**Work request:**
Drop every picture and give the entries back exactly.

Stored entries:
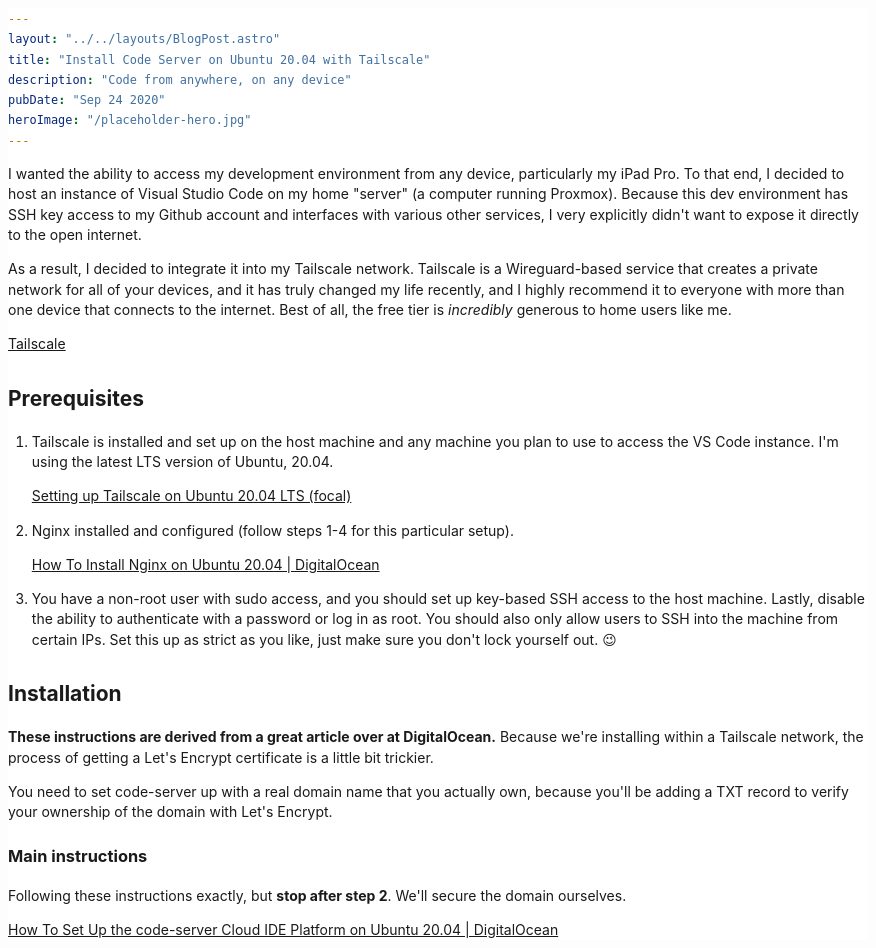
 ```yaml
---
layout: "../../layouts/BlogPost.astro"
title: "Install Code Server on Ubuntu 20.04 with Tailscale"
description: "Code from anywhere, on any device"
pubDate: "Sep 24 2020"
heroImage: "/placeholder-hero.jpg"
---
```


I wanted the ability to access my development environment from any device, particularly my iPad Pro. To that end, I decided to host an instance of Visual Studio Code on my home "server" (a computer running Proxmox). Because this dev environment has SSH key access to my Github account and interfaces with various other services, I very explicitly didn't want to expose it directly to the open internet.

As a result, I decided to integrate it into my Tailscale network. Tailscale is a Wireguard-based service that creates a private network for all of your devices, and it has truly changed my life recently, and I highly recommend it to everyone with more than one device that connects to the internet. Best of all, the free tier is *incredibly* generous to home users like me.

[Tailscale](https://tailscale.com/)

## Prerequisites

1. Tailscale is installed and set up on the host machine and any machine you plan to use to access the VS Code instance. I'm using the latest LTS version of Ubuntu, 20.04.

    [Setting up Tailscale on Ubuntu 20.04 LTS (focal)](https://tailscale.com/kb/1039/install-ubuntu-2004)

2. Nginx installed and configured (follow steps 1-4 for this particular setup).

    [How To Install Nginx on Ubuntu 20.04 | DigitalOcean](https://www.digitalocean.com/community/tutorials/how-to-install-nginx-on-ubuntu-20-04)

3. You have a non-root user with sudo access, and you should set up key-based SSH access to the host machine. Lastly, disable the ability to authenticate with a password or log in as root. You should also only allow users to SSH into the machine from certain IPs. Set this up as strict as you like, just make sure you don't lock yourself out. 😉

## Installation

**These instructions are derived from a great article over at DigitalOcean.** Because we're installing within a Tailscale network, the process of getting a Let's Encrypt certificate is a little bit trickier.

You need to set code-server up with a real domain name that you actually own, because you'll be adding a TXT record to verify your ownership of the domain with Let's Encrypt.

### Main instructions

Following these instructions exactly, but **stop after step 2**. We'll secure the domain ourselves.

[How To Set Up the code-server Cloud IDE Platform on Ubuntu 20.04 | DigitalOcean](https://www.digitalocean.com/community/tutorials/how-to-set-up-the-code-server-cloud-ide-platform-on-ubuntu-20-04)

**Output of the exercise:**
 ```yaml
---
layout: "../../layouts/BlogPost.astro"
title: "Install Code Server on Ubuntu 20.04 with Tailscale"
description: "Code from anywhere, on any device"
pubDate: "Sep 24 2020"
heroImage: "/placeholder-hero.jpg"
---
```


I wanted the ability to access my development environment from any device, particularly my iPad Pro. To that end, I decided to host an instance of Visual Studio Code on my home "server" (a computer running Proxmox). Because this dev environment has SSH key access to my Github account and interfaces with various other services, I very explicitly didn't want to expose it directly to the open internet.

As a result, I decided to integrate it into my Tailscale network. Tailscale is a Wireguard-based service that creates a private network for all of your devices, and it has truly changed my life recently, and I highly recommend it to everyone with more than one device that connects to the internet. Best of all, the free tier is *incredibly* generous to home users like me.

[Tailscale](https://tailscale.com/)

## Prerequisites

1. Tailscale is installed and set up on the host machine and any machine you plan to use to access the VS Code instance. I'm using the latest LTS version of Ubuntu, 20.04.

    [Setting up Tailscale on Ubuntu 20.04 LTS (focal)](https://tailscale.com/kb/1039/install-ubuntu-2004)

2. Nginx installed and configured (follow steps 1-4 for this particular setup).

    [How To Install Nginx on Ubuntu 20.04 | DigitalOcean](https://www.digitalocean.com/community/tutorials/how-to-install-nginx-on-ubuntu-20-04)

3. You have a non-root user with sudo access, and you should set up key-based SSH access to the host machine. Lastly, disable the ability to authenticate with a password or log in as root. You should also only allow users to SSH into the machine from certain IPs. Set this up as strict as you like, just make sure you don't lock yourself out. 😉

## Installation

**These instructions are derived from a great article over at DigitalOcean.** Because we're installing within a Tailscale network, the process of getting a Let's Encrypt certificate is a little bit trickier.

You need to set code-server up with a real domain name that you actually own, because you'll be adding a TXT record to verify your ownership of the domain with Let's Encrypt.

### Main instructions

Following these instructions exactly, but **stop after step 2**. We'll secure the domain ourselves.

[How To Set Up the code-server Cloud IDE Platform on Ubuntu 20.04 | DigitalOcean](https://www.digitalocean.com/community/tutorials/how-to-set-up-the-code-server-cloud-ide-platform-on-ubuntu-20-04)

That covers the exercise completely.